[[ Record extracts open ]]

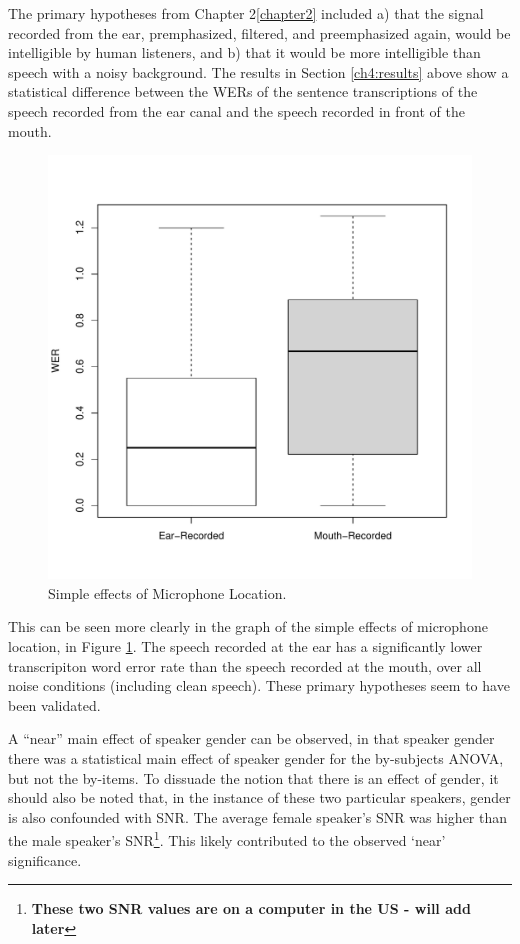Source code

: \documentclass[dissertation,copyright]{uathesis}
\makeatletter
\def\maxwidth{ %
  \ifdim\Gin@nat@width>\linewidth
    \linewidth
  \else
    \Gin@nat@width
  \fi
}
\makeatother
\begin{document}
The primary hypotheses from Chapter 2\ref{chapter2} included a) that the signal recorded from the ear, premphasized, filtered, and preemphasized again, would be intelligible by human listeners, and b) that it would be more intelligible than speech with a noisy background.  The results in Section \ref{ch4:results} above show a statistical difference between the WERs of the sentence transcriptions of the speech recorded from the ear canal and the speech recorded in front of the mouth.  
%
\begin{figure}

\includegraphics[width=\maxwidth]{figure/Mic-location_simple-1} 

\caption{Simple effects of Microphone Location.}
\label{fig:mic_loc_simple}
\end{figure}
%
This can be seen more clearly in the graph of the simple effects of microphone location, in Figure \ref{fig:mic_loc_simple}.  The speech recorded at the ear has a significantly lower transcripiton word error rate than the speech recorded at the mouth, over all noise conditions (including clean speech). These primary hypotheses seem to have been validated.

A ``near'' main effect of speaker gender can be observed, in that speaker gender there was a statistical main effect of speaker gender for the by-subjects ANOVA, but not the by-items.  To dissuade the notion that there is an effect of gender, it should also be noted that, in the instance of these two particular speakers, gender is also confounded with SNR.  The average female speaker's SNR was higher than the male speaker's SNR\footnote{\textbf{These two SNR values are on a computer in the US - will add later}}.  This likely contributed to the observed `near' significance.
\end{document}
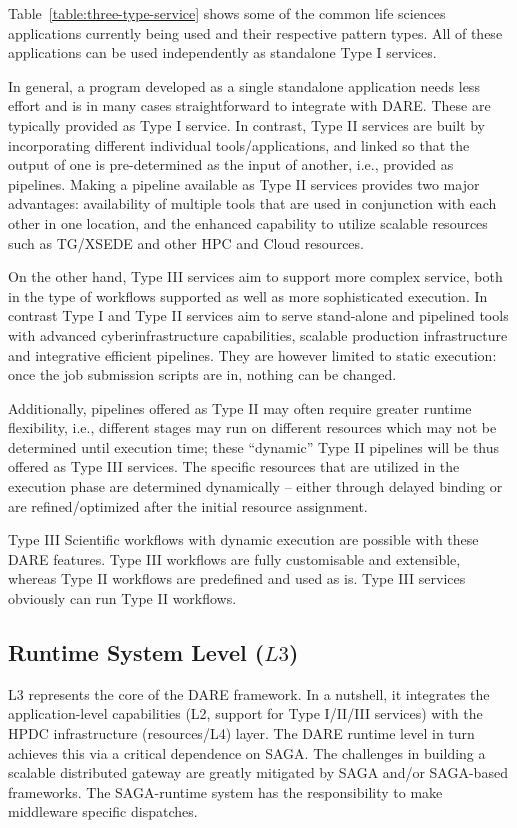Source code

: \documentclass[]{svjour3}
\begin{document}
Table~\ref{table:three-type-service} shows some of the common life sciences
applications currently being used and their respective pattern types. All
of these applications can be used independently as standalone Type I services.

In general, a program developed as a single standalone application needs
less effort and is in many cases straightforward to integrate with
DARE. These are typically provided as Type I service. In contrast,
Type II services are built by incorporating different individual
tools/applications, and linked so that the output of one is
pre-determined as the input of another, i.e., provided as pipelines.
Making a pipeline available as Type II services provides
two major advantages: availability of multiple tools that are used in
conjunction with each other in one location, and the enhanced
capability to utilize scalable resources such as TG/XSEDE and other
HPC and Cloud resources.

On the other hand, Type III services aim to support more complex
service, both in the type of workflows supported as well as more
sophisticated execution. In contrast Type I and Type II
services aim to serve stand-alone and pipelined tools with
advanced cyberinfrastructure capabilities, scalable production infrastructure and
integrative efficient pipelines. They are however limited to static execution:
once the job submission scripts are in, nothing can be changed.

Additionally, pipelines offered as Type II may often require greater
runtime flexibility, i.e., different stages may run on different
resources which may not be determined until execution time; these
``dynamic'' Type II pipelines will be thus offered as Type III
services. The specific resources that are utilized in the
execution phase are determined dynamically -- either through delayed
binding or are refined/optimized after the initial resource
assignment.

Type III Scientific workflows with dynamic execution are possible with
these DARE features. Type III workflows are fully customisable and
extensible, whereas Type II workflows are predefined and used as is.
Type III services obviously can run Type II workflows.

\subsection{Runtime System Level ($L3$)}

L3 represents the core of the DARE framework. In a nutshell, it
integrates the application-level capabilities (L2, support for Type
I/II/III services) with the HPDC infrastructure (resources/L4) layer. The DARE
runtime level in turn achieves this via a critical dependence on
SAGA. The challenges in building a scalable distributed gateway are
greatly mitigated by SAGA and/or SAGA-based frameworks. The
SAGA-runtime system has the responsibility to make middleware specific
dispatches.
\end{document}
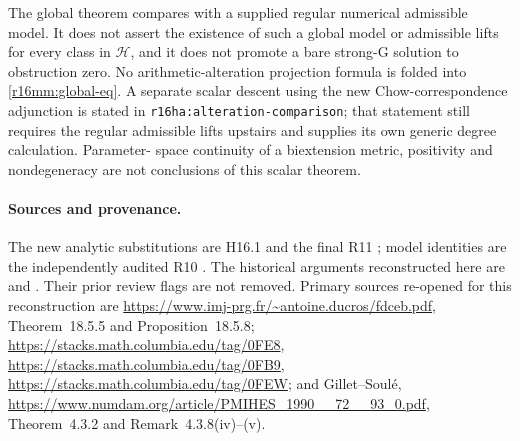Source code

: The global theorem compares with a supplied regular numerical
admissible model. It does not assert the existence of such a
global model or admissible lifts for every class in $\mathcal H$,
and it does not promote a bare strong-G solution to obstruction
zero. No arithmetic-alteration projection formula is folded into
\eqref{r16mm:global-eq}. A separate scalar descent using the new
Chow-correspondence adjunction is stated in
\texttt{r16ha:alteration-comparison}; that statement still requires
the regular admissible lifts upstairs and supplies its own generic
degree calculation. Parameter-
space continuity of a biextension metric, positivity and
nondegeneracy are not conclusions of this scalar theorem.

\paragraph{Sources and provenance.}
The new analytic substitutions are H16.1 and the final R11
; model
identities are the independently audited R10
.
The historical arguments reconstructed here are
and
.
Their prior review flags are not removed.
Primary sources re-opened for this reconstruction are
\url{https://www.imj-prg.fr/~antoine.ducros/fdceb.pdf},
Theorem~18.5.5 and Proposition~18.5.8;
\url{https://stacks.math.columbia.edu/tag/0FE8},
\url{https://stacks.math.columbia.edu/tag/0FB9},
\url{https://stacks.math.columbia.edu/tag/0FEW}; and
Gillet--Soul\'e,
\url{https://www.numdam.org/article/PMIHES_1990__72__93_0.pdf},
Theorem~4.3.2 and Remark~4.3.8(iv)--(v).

[[ Record extracts closed ]]

Goal of the exercise >>
Starting at the line above that contains "sophisticated execution. In", write out each line exactly until the line that contains "integrative efficient pipelines." has been written, and stop there.

Task answer >>
sophisticated execution. In contrast Type I and Type II
services aim to serve stand-alone and pipelined tools with
advanced cyberinfrastructure capabilities, scalable production infrastructure and
integrative efficient pipelines. They are however limited to static execution:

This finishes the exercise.